▶ _Extracted data entries_:

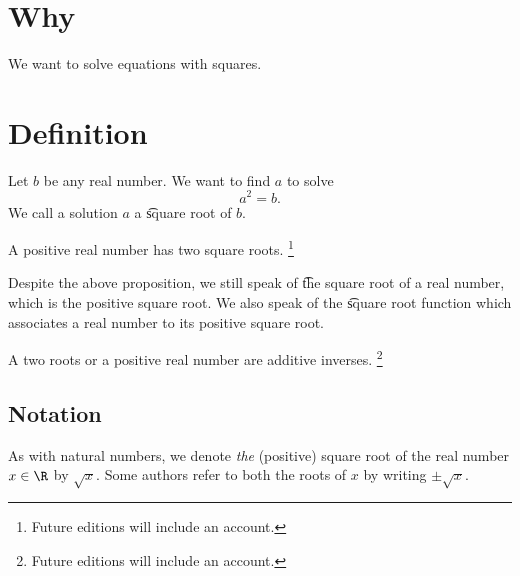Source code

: 
\section*{Why}

We want to solve equations with squares.

\section*{Definition}

Let $b$ be any real number.
We want to find $a$ to solve
  \[
a^2 = b.
  \]
We call a solution $a$ a \t{square root} of $b$.

\begin{proposition}
A positive real number has two square roots.
  \ifhmode\unskip\fi\footnote{
Future editions will include an account.
  }
\end{proposition}

Despite the above proposition, we still speak of \t{the square root} of a real number, which is the positive square root.
We also speak of the \t{square root function} which associates a real number to its positive square root.

\begin{proposition}
A two roots or a positive real number are additive inverses.
  \ifhmode\unskip\fi\footnote{
Future editions will include an account.
  }
\end{proposition}

\subsection*{Notation}

As with natural numbers, we denote \textit{the} (positive) square root of the real number $x \in \R $ by $\sqrt{x}$.
Some authors refer to both the roots of $x$ by writing $\pm\sqrt{x}$.

\blankpage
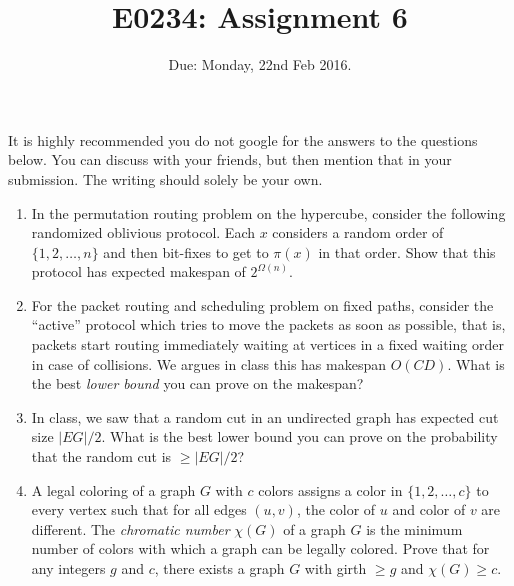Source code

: \documentclass[11pt]{article}
\begin{document}
\def\Exp{\mathbf{Exp}}
\def\Var{\mathbf{Var}}
\title{E0234: Assignment 6}
\author{}
\date{Due: Monday, 22nd Feb 2016.}
\maketitle
It is highly recommended you do not google for the answers to the questions below. You can discuss with your friends, but then mention that in your submission.
The writing should solely be your own.

\begin{enumerate}
\item In the permutation routing problem on the hypercube, consider the following randomized oblivious protocol. Each $x$ considers a random order of $\{1,2,\ldots,n\}$ and then bit-fixes to get to $\pi(x)$ in that order. Show that this protocol has expected makespan of $2^{\Omega(n)}$.

\item
For the packet routing and scheduling problem on fixed paths, consider the ``active'' protocol which tries to move the packets as soon as possible, that is, packets start routing immediately 
waiting at vertices in a fixed waiting order in case of collisions. We argues in class this has makespan $O(CD)$. What is the best {\em lower bound} you can prove on the makespan?

\item 
In class, we saw that a random cut in an undirected graph has expected cut size $|EG|/2$. What is the best lower bound you can prove on the probability that the random cut is $\geq |EG|/2$?

\item 
A legal coloring of a graph $G$ with $c$ colors assigns a color in $\{1,2,\ldots,c\}$ to every vertex such that for all edges $(u,v)$, the color of $u$ and color of $v$ are different.
The {\em chromatic number} $\chi(G)$ of a graph $G$ is the minimum number of colors with which a graph can be legally colored.
Prove that for any integers $g$ and $c$, there exists a graph $G$ with girth $\geq g$ and $\chi(G) \geq c$.



\end{enumerate}
\end{document}
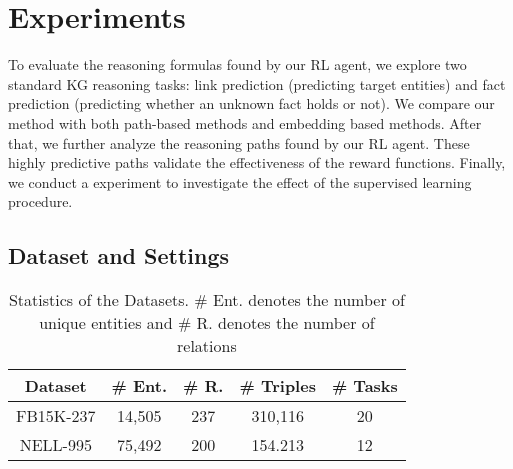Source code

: \documentclass[11pt,letterpaper]{article}
\begin{document}
\section{Experiments}
\label{sec:exp}
To evaluate the reasoning formulas found by our RL agent, we explore two standard KG reasoning tasks:  link prediction (predicting target entities) and fact prediction (predicting whether an unknown fact holds or not). We compare our method with both path-based methods and embedding based methods. After that, we further analyze the reasoning paths found by our RL agent. These highly predictive paths validate the effectiveness of the reward functions. Finally, we conduct a experiment to investigate the effect of the supervised learning procedure.
\subsection{Dataset and Settings}
\begin{table}[h!]
\small
\centering
 \begin{tabular}{||c c c c c||} 
 \hline
 Dataset & \# Ent. & \# R. & \# Triples & \# Tasks\\ 
 \hline\hline
FB15K-237 & 14,505 & 237 & 310,116 & 20 \\ 
 NELL-995 & 75,492 & 200 & 154.213 & 12\\
 \hline
 \end{tabular}
 \caption{Statistics of the Datasets. \# Ent. denotes the number of unique entities and \# R. denotes the number of relations}
 \label{stats}
\end{table}
\end{document}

▶ _About this task_:
What is the number of lines above that contain "want"? Reply with that number only.

▶ _Your solution_:
2